Introducing nTopology 3.0: Advanced Engineering Design Faster Than Ever Before
We are excited to share with you nTopology 3.0. This major software release introduces real-time visualization with GPU acceleration; a technology breakthrough that will fundamentally change how nTop users interact with the software.
In this third major update of nTopology, we are introducing GPU acceleration for seamless interactivity. By enabling this new opt-in feature, nTop users will enjoy an instant 10x to 100x performance boost when vizualizing workflows that use complex field-driven geometry. In other words, you will now be able to preview design changes in real-time and regenerate parts with even the most complex geometry in seconds.
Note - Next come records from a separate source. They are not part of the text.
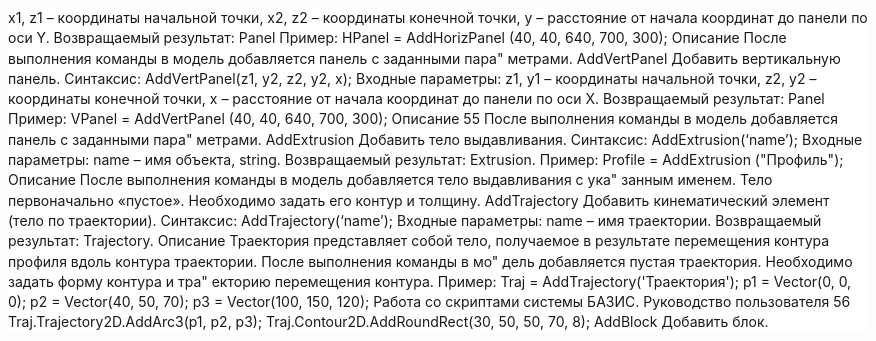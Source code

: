 x1, z1 – координаты начальной точки,
x2, z2 – координаты конечной точки,
y – расстояние от начала координат до панели по оси Y.
Возвращаемый результат:
Panel
Пример:
HPanel = AddHorizPanel (40, 40, 640, 700, 300);
Описание
После выполнения команды в модель добавляется панель с заданными пара"
метрами.
AddVertPanel
Добавить вертикальную панель.
Синтаксис:
AddVertPanel(z1, y2, z2, y2, x);
Входные параметры:
z1, y1 – координаты начальной точки,
z2, y2 – координаты конечной точки,
x – расстояние от начала координат до панели по оси X.
Возвращаемый результат:
Panel
Пример:
VPanel = AddVertPanel (40, 40, 640, 700, 300);
Описание
55
После выполнения команды в модель добавляется панель с заданными пара"
метрами.
AddExtrusion
Добавить тело выдавливания.
Синтаксис:
AddExtrusion(‘name’);
Входные параметры:
name – имя объекта, string.
Возвращаемый результат:
Extrusion.
Пример:
Profile = AddExtrusion ("Профиль");
Описание
После выполнения команды в модель добавляется тело выдавливания с ука"
занным именем. Тело первоначально «пустое». Необходимо задать его контур
и толщину.
AddTrajectory
Добавить кинематический элемент (тело по траектории).
Синтаксис:
AddTrajectory(‘name’);
Входные параметры:
name – имя траектории.
Возвращаемый результат:
Trajectory.
Описание
Траектория представляет собой тело, получаемое в результате перемещения
контура профиля вдоль контура траектории. После выполнения команды в мо"
дель добавляется пустая траектория. Необходимо задать форму контура и тра"
екторию перемещения контура.
Пример:
Traj = AddTrajectory('Траектория');
p1 = Vector(0, 0, 0);
p2 = Vector(40, 50, 70);
p3 = Vector(100, 150, 120);
Работа со скриптами системы БАЗИС. Руководство пользователя
56
Traj.Trajectory2D.AddArc3(p1, p2, p3);
Traj.Contour2D.AddRoundRect(30, 50, 50, 70, 8);
AddBlock
Добавить блок.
“Nothing is more valuable than seeing what you are doing while you are doing it! Any effort that brings down the visualization time for more seamless interaction with complex models is genuinely priceless. For me, the performance boost in nTopology thanks to GPU acceleration proves this fact.”Onur Yüce Gün, PhD, Creative Manager at New Balance
nTopology 3.0 also consolidates the incremental technology improvements introduced to the software over the past few months. These include functional latticing workflows, industry-leading topology optimization tools, expanded engineering simulation utilities, and advanced design automation capabilities.
Existing users can access all new functionality by updating to the latest version of the software. If you want to experience the power of nTopology on your screen, get a demo today.
Let’s take a deep dive into the main features of nTopology 3.0 and how these changes will impact your work. For a technical overview, check out the release notes.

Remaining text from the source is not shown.